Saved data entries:
====

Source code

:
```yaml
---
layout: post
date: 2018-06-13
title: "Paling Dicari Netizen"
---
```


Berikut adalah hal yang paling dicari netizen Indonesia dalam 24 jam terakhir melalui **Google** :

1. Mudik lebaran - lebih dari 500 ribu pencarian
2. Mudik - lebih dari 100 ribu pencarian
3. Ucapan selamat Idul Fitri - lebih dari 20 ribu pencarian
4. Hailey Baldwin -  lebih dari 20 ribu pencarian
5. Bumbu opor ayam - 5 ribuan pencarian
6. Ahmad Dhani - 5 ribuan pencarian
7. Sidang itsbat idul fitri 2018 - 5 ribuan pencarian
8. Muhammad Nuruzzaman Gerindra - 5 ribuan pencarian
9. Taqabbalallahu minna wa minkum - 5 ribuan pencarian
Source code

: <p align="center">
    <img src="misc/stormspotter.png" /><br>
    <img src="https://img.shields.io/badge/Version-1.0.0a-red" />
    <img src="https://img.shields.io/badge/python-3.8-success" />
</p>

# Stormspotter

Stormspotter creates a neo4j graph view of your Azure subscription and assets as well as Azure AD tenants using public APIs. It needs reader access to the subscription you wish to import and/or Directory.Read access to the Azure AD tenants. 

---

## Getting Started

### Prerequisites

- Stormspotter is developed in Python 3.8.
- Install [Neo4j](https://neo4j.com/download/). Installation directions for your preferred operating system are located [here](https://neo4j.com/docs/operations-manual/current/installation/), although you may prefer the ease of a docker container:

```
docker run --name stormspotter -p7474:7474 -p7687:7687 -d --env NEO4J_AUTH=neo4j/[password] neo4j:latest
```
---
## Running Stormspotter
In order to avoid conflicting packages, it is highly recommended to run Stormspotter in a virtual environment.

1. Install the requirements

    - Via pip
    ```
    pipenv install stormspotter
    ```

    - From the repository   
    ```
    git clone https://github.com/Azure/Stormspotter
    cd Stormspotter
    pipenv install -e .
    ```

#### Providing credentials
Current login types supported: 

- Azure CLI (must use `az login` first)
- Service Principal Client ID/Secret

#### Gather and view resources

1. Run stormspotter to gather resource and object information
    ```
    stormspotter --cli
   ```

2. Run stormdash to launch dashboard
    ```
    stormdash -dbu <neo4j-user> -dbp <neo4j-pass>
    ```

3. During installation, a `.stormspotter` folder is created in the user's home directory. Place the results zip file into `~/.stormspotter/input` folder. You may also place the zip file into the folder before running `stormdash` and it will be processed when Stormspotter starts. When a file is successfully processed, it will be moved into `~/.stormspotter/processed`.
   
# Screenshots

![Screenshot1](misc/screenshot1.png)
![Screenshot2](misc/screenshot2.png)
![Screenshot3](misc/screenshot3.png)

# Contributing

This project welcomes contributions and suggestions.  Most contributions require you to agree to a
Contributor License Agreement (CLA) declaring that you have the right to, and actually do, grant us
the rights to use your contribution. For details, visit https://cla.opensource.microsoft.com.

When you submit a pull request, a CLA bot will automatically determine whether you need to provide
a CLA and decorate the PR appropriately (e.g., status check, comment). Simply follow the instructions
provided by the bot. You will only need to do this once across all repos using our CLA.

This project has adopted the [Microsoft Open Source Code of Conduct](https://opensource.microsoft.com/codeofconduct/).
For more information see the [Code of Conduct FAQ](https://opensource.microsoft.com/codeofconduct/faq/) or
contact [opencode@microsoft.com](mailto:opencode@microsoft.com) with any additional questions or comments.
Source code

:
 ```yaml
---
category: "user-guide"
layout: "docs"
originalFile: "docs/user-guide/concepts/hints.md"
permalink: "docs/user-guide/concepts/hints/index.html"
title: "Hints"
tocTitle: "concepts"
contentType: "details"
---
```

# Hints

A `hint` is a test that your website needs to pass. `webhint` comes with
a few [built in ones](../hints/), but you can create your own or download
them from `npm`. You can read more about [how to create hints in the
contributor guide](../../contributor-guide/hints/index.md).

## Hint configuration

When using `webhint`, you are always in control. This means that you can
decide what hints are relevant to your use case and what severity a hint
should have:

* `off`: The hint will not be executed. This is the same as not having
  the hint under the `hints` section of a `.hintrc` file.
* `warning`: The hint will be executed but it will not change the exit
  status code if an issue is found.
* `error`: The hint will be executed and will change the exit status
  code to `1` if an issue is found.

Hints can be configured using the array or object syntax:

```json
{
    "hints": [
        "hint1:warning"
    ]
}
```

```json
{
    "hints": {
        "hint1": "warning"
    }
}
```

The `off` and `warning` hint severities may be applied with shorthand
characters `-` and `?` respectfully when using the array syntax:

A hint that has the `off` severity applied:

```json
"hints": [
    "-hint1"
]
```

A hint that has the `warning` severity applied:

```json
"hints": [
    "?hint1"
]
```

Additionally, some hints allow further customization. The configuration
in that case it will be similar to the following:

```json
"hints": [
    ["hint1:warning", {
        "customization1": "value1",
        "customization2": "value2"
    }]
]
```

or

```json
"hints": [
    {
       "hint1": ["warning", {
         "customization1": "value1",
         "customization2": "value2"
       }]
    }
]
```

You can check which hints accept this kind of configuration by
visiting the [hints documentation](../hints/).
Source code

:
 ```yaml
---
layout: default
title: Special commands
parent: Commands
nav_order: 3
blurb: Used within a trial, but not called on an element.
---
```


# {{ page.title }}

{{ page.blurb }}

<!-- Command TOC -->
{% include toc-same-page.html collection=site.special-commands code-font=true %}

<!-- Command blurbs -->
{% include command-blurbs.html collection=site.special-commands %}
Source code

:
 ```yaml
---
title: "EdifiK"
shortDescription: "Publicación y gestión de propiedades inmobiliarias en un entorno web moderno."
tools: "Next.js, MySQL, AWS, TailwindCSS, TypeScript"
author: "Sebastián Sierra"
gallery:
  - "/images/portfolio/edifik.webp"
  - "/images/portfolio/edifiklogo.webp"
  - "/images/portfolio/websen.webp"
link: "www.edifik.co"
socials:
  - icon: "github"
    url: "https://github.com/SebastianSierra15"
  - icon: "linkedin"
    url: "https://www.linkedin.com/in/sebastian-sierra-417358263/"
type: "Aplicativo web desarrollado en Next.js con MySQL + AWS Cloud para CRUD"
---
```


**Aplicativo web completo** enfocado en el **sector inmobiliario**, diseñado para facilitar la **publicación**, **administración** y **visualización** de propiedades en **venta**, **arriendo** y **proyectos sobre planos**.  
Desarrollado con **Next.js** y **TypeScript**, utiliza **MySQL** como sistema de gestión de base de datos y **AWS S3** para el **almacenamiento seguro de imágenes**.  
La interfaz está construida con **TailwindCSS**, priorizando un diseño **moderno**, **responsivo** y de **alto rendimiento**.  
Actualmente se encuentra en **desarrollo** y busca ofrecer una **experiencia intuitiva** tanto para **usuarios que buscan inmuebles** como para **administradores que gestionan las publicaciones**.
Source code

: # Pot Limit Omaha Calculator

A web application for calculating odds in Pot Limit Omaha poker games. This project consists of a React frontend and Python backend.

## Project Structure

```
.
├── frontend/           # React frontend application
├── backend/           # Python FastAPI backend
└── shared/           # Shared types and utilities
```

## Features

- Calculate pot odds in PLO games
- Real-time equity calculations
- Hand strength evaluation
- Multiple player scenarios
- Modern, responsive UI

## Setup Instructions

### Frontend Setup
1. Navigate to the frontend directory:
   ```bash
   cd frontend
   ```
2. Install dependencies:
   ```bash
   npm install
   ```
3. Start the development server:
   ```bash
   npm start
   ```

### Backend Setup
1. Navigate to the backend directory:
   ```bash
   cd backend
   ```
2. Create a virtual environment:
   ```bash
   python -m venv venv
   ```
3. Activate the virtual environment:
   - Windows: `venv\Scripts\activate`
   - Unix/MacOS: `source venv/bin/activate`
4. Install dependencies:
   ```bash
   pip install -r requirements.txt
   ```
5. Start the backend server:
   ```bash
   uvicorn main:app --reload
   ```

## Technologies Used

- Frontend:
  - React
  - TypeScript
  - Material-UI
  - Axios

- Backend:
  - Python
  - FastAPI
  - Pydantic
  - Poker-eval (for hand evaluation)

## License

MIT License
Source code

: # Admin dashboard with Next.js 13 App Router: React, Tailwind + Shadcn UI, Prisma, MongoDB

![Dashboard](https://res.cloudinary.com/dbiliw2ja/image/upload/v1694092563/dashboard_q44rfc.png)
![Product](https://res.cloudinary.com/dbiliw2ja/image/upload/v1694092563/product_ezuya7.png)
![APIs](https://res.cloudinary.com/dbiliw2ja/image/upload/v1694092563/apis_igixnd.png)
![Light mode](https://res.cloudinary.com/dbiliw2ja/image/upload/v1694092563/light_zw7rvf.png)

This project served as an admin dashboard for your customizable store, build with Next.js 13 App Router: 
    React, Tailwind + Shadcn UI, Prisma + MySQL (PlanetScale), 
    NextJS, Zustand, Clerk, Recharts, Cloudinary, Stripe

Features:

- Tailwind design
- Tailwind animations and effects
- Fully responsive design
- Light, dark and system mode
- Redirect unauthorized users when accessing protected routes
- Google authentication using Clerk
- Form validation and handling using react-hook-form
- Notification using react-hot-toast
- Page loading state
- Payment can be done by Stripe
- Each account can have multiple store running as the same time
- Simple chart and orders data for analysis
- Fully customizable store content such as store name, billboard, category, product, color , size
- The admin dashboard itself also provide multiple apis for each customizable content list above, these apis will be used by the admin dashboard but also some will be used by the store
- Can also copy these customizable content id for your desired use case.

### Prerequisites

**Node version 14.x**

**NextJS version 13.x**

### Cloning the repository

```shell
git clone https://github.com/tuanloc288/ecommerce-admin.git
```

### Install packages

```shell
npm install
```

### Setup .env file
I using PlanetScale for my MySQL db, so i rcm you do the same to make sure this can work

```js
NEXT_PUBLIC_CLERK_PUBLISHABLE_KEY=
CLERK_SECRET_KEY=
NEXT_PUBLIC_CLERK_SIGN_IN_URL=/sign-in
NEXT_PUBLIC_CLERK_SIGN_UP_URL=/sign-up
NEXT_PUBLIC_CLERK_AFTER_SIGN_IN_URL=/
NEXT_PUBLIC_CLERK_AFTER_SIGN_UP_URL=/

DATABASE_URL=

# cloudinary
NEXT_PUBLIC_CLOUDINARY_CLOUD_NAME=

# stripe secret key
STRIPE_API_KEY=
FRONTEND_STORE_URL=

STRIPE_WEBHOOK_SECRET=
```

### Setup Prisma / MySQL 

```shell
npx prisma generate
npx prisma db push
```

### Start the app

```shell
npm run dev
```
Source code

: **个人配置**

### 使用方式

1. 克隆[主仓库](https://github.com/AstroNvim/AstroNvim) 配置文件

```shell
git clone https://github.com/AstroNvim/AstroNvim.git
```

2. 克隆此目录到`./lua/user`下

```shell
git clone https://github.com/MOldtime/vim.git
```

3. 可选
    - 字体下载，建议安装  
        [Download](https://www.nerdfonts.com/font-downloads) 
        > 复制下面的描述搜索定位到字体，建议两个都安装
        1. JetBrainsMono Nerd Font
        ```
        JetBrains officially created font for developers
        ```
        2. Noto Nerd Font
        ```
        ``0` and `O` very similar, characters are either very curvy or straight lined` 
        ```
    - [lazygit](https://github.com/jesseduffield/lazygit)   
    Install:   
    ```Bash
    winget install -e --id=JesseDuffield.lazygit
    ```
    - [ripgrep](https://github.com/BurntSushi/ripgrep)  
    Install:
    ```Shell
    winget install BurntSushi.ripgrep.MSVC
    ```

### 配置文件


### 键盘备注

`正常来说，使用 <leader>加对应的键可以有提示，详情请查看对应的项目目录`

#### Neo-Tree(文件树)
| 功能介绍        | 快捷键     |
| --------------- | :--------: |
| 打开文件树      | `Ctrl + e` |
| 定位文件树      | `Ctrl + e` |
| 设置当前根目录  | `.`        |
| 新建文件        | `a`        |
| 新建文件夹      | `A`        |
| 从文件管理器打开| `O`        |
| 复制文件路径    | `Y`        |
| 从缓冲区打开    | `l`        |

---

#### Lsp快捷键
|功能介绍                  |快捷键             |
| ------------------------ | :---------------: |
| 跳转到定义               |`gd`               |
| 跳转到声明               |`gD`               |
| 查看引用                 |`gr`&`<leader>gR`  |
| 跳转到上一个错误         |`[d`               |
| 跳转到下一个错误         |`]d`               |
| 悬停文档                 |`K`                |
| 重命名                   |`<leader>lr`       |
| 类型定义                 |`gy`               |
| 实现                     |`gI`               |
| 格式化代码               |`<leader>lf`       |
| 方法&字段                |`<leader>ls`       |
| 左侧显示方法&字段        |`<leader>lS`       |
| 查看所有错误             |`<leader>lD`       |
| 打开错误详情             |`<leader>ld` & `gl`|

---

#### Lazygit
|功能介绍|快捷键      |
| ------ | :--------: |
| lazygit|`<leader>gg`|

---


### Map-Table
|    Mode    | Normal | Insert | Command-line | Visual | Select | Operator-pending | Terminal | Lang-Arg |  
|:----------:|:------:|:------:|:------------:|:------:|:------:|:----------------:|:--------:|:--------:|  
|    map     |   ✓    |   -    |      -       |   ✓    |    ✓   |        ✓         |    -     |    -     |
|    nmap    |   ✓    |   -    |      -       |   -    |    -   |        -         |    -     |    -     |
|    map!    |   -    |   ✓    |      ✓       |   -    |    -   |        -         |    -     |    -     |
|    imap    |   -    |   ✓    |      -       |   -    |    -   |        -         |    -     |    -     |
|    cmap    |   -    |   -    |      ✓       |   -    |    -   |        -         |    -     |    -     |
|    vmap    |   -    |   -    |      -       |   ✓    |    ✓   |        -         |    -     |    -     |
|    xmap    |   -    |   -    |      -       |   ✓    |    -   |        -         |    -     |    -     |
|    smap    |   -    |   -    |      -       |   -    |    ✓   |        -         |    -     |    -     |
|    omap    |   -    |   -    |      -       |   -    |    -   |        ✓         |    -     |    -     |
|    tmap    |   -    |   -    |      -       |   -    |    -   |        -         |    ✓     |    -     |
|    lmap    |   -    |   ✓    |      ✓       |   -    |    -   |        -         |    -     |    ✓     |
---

====

# WHAT THE TASK ASKS
Up to and including the line with "## Running Stormspotter", please return the records exactly, beginning from their first line.

# TASK ANSWER
Source code

:
```yaml
---
layout: post
date: 2018-06-13
title: "Paling Dicari Netizen"
---
```


Berikut adalah hal yang paling dicari netizen Indonesia dalam 24 jam terakhir melalui **Google** :

1. Mudik lebaran - lebih dari 500 ribu pencarian
2. Mudik - lebih dari 100 ribu pencarian
3. Ucapan selamat Idul Fitri - lebih dari 20 ribu pencarian
4. Hailey Baldwin -  lebih dari 20 ribu pencarian
5. Bumbu opor ayam - 5 ribuan pencarian
6. Ahmad Dhani - 5 ribuan pencarian
7. Sidang itsbat idul fitri 2018 - 5 ribuan pencarian
8. Muhammad Nuruzzaman Gerindra - 5 ribuan pencarian
9. Taqabbalallahu minna wa minkum - 5 ribuan pencarian
Source code

: <p align="center">
    <img src="misc/stormspotter.png" /><br>
    <img src="https://img.shields.io/badge/Version-1.0.0a-red" />
    <img src="https://img.shields.io/badge/python-3.8-success" />
</p>

# Stormspotter

Stormspotter creates a neo4j graph view of your Azure subscription and assets as well as Azure AD tenants using public APIs. It needs reader access to the subscription you wish to import and/or Directory.Read access to the Azure AD tenants. 

---

## Getting Started

### Prerequisites

- Stormspotter is developed in Python 3.8.
- Install [Neo4j](https://neo4j.com/download/). Installation directions for your preferred operating system are located [here](https://neo4j.com/docs/operations-manual/current/installation/), although you may prefer the ease of a docker container:

```
docker run --name stormspotter -p7474:7474 -p7687:7687 -d --env NEO4J_AUTH=neo4j/[password] neo4j:latest
```
---
## Running Stormspotter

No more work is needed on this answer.